Standing in the aisle and clutching an overhead balance bar, they were surprised when a young Chinese woman beside them rose and offered her seat to Julie. After several polite refusals, Julie accepted the offer on the kind insistence of the stranger. When the adjacent seat became available, the woman remained standing and insisted that Philip sit down.
The couple began chatting with the caring stranger. Through her broken English and their fractured Chinese, they learned that her name was Helen. As the Benders reached their stop, Helen remarked that perhaps they could all become friends. The couple gave Helen a contact card and requested she keep in touch.
A few weeks later the couple received an invitation to join Helen and her husband Huber for dinner. Though communication was a challenge, the two couples learned a great deal about each other. Helen and Huber talked about their work, and the Benders shared that they were English teachers in China with their church.
"So you are Christians," Helen said.
During their conversation, the Chinese couple revealed that they would soon be celebrating one year of marriage.
Soon after, an invitation to Helen and Huber's wedding party arrived.
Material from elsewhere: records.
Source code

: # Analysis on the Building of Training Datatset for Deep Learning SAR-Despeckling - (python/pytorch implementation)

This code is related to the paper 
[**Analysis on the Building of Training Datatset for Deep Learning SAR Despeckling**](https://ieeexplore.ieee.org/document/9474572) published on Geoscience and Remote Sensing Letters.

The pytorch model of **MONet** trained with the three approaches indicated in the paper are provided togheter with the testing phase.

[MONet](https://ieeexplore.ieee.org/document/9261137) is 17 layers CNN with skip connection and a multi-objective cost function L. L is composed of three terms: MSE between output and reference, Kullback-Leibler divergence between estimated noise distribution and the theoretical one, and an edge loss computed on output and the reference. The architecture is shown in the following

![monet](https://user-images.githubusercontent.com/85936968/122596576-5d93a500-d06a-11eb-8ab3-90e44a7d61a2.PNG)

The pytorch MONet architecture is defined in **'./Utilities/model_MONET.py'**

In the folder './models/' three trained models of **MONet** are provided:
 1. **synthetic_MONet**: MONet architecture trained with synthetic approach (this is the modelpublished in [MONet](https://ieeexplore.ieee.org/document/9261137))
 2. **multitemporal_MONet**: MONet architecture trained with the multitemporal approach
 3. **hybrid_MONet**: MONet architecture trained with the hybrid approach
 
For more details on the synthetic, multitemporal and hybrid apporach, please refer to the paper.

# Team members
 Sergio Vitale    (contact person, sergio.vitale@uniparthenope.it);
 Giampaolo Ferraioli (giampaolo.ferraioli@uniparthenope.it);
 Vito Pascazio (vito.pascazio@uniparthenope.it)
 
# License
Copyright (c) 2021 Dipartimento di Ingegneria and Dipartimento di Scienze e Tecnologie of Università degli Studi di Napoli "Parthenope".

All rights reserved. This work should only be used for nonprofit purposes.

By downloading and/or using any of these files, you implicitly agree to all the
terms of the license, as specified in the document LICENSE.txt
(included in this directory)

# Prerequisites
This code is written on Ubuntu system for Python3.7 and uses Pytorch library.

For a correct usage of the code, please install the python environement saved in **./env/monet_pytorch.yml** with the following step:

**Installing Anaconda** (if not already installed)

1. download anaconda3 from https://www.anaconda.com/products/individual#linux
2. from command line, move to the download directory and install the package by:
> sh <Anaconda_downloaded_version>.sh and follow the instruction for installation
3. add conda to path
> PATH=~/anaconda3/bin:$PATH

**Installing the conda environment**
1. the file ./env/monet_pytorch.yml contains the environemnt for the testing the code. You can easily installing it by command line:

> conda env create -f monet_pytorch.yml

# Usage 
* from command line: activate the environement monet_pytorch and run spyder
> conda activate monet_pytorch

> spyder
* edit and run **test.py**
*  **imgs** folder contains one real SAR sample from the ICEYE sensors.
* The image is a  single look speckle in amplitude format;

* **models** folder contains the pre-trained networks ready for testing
Under the assumption that this party was in celebration of their new friends' first anniversary, the couple readily accepted.
On arriving at the hotel, they were greeted by Helen and Huber, fully gowned in red, and proceeded to the festive and decorative banquet room. As traditional Chinese musical instruments played, Huber entered the room. Helen followed, face veiled in red satin, seated in a red-curtained box borne on the shoulders of four men. Huber lifted her veil, and the couple embraced, first touching forehead, then nose, then lips.
The event was not a anniversary celebration, but the actual wedding ceremony.
Modern Chinese weddings often occur in two stages. First is the legal registration, which Helen and Huber acquired one year ago. Later comes the formal celebration.
The ceremony was very traditional, a rarity, Philip Bender said, and the couple -- the only Westerners in a room of 100 guests -- was lucky to see it.
"That is how we felt," said Philip Bender. "Lucky and grateful, and amazed at how a chance meeting on a bus has led to friendship with Helen and Huber."
Bender said cross-cultural friendships break down stereotypes and build trust between people divided by language and nation. He called them the seed-bed for faith.
The Benders' friendship with the Chinese couple continues to develop. At Christmas, the two couples met in the Bender home for a festive meal. In late February they met again at a restaurant. Smiles and laughter fill in the gaps when the couples' English and Chinese run thin.
"You make me want to learn English!" Helen said.
"Helen makes us want to learn Chinese," replied the Benders.
It is a Chinese virtue to give up your seat on the bus to someone who is elderly or weak. The Benders are neither of these, but Helen still insisted they take her place. Sometimes virtue exceeds expectations.
"[Helen's] kindness in giving up her seat is nudging us to be kinder to the strangers we meet," Philip Bender said. "And getting to know Helen and Huber makes us eager for other new friendships with our Chinese hosts that God's Spirit might bring."